The activities of the Private Company Council (PCC) could create new compliance challenges for public companies that make acquisitions if the acquired entities or investees have financial statements prepared in accordance with any private company accounting standards. In December 2013, the PCC—an organization created in 2012 by the Financial Accounting Foundation’s board of trustees to examine whether private companies should have different accounting standards—and the FASB announced their issuance of a Private Company Decision-Making Framework. The FASB also adopted a definition of a “public business entity.” The framework and the new definition are intended to assist the FASB and PCC in determining whether to provide alternative standards for private companies reporting under U.S. GAAP. The only entities that will be able to rely on the accounting standards for private companies are those that do not fall under the new definition of “public business entity.”
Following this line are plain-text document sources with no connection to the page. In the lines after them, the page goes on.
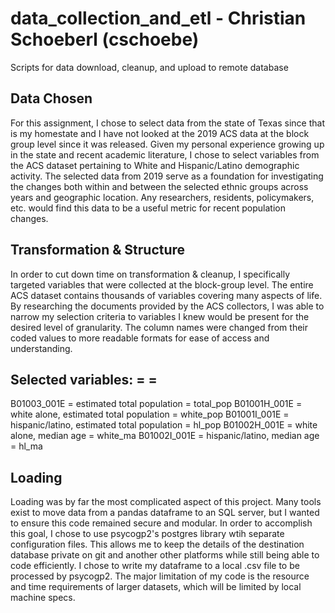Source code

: # data_collection_and_etl - Christian Schoeberl (cschoebe) 
Scripts for data download, cleanup, and upload to remote database

## Data Chosen
For this assignment, I chose to select data from the state of Texas since that is my homestate and I have not looked at the 2019 ACS data at the block group level since it was released. Given my personal experience growing up in the state and recent academic literature, I chose to select variables from the ACS dataset pertaining to White and Hispanic/Latino demographic activity. The selected data from 2019 serve as a foundation for investigating the changes both within and between the selected ethnic groups across years and geographic location. Any researchers, residents, policymakers, etc. would find this data to be a useful metric for recent population changes. 

## Transformation & Structure 
In order to cut down time on transformation & cleanup, I specifically targeted variables that were collected at the block-group level. The entire ACS dataset contains thousands of variables covering many aspects of life. By researching the documents provided by the ACS collectors, I was able to narrow my selection criteria to variables I knew would be present for the desired level of granularity. The column names were changed from their coded values to more readable formats for ease of access and understanding. 

## Selected variables: <ACS coding> = <short description> = <SQL column name> 
B01003_001E = estimated total population = total_pop
B01001H_001E = white alone, estimated total population = white_pop
B01001I_001E = hispanic/latino, estimated total population = hl_pop
B01002H_001E = white alone, median age = white_ma
B01002I_001E = hispanic/latino, median age = hl_ma

## Loading
Loading was by far the most complicated aspect of this project. Many tools exist to move data from a pandas dataframe to an SQL server, but I wanted to ensure this code remained secure and modular. In order to accomplish this goal, I chose to use psycogp2's postgres library wtih separate configuration files. This allows me to keep the details of the destination database private on git and another other platforms while still being able to code efficiently. I chose to write my dataframe to a local .csv file to be processed by psycogp2. The major limitation of my code is the resource and time requirements of larger datasets, which will be limited by local machine specs. 
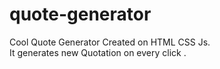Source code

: # quote-generator
Cool Quote Generator Created on HTML CSS Js.
<br/>
It generates new Quotation on every click .
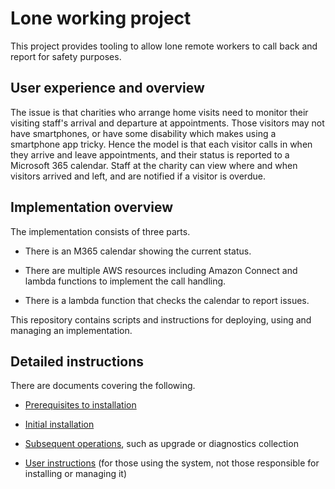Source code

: # Lone working project

This project provides tooling to allow lone remote workers to call back and report for safety purposes.

## User experience and overview

The issue is that charities who arrange home visits need to monitor their visiting staff's arrival and departure at appointments. Those visitors may not have smartphones, or have some disability which makes using a smartphone app tricky. Hence the model is that each visitor calls in when they arrive and leave appointments, and their status is reported to a Microsoft 365 calendar. Staff at the charity can view where and when visitors arrived and left, and are notified if a visitor is overdue.

## Implementation overview

The implementation consists of three parts.

- There is an M365 calendar showing the current status.

- There are multiple AWS resources including Amazon Connect and lambda functions to implement the call handling.

- There is a lambda function that checks the calendar to report issues.

This repository contains scripts and instructions for deploying, using and managing an implementation.

## Detailed instructions

There are documents covering the following.

- [Prerequisites to installation](docs/prereqs.md)

- [Initial installation](docs/initial.md)

- [Subsequent operations](docs/operations.md), such as upgrade or diagnostics collection

- [User instructions](docs/user.md) (for those using the system, not those responsible for installing or managing it)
In January 2014, the FASB announced the issuance of accounting standards updates for a different goodwill standard and a simplified hedge accounting standard that private companies may use. The accounting standards will permit private companies to do the following:
- Amortize goodwill over a period of 10 years, unless the company can justify a period of less than 10 years, and test impairment using a simplified goodwill impairment test that will have to be conducted only when a triggering event occurs.
- Simplify the accounting for interest rate swaps that are entered into for the purpose of economically converting variable-rate interest payments to fixed-rate payments.
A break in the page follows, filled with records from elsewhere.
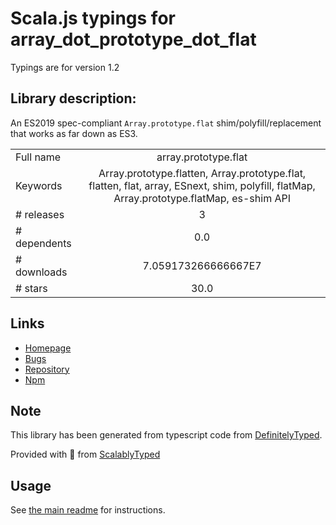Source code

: 
# Scala.js typings for array_dot_prototype_dot_flat

Typings are for version 1.2

## Library description:
An ES2019 spec-compliant `Array.prototype.flat` shim/polyfill/replacement that works as far down as ES3.

|                    |                 |
| ------------------ | :-------------: |
| Full name          | array.prototype.flat |
| Keywords           | Array.prototype.flatten, Array.prototype.flat, flatten, flat, array, ESnext, shim, polyfill, flatMap, Array.prototype.flatMap, es-shim API |
| # releases         | 3 |
| # dependents       | 0.0 |
| # downloads        | 7.059173266666667E7 |
| # stars            | 30.0 |

## Links
- [Homepage](https://github.com/es-shims/Array.prototype.flat#readme)
- [Bugs](https://github.com/es-shims/Array.prototype.flat/issues)
- [Repository](https://github.com/es-shims/Array.prototype.flat)
- [Npm](https://www.npmjs.com/package/array.prototype.flat)
    


## Note
This library has been generated from typescript code from [DefinitelyTyped](https://definitelytyped.org).

Provided with :purple_heart: from [ScalablyTyped](https://github.com/oyvindberg/ScalablyTyped)

## Usage
See [the main readme](../../readme.md) for instructions.


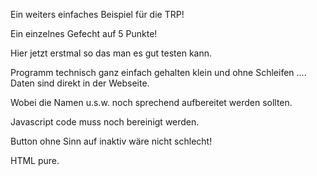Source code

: Ein weiters einfaches Beispiel für die TRP!

Ein einzelnes Gefecht auf 5 Punkte!

Hier jetzt erstmal so das man es gut testen kann.

Programm technisch ganz einfach gehalten klein und ohne Schleifen .... Daten sind direkt in der Webseite.

Wobei die Namen u.s.w. noch sprechend aufbereitet werden sollten.

Javascript code muss noch bereinigt werden. 

Button ohne Sinn auf inaktiv wäre nicht schlecht! 

HTML pure. 
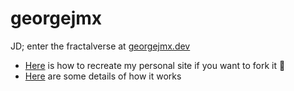 # georgejmx

JD; enter the fractalverse at [georgejmx.dev](https://georgejmx.dev)

-   [Here](./docs/setup.md) is how to recreate my personal site if you want to fork it :fork_and_knife:
-   [Here](./docs/details.md) are some details of how it works
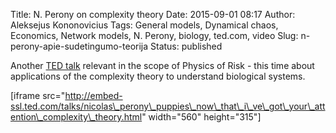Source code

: Title: N. Perony on complexity theory
Date: 2015-09-01 08:17
Author: Aleksejus Kononovicius
Tags: General models, Dynamical chaos, Economics, Network models, N. Perony, biology, ted.com, video
Slug: n-perony-apie-sudetingumo-teorija
Status: published

Another [TED
talk](http://www.ted.com/talks/nicolas_perony_puppies_now_that_i_ve_got_your_attention_complexity_theory)
relevant in the scope of Physics of Risk - this time about applications
of the complexity theory to understand biological systems.

\[iframe
src="http://embed-ssl.ted.com/talks/nicolas\_perony\_puppies\_now\_that\_i\_ve\_got\_your\_attention\_complexity\_theory.html"
width="560" height="315"\]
Both of the new standards will be effective for fiscal years beginning after December 15, 2014 as well as for interim periods within those years; early adoption is permitted.
As a result of the PCC’s goodwill recommendation, the FASB added a project to its agenda on the accounting for goodwill by public business entities and directed its staff to study the alternative adopted for private companies. In response to another PCC recommendation, the FASB issued a proposal in November 2013 to eliminate the current requirement that development-stage companies must present inception to date as well as other unique disclosures. We expect that the FASB will continue to consider whether PCC recommendations are also appropriate for public business entities.
Public companies may be unable to acquire private companies that have relied on the new private company accounting standards because of the SEC’s requirements for financial statements of certain acquired private companies (mandated by Rule 3-05 of Regulation S-X). In addition, public companies may not be able to make investments in such private companies because the new definition of “public business entity” includes any entities whose “financial statements or financial information are required to be or are included in a filing” with the SEC. The FASB listed SEC Rules 3-05, 3-09, and 4-08(g) of Regulation S-X as examples of when entities’ financial statements or financial information are included in an SEC filing. We are hopeful that this means entities will not be considered to be public business entities if their results are reflected in a public company’s financial statements pursuant to the equity method of accounting but are not significant to the public company for purposes of Rule 3-09 or 4-08(g).
Accordingly, in making investments, a public company will need to do the following:
- Examine the extent to which the private company’s financial statements reflect any such exceptions and modifications.
- Evaluate the impact on the public company’s ability to file with the SEC the financial statements of the acquired entity or investee or include the investee’s financial information in its financial statements in accordance with Regulation S-X. However, this may be difficult if the private company does not have the records necessary to prepare financial statements in accordance with public company accounting standards.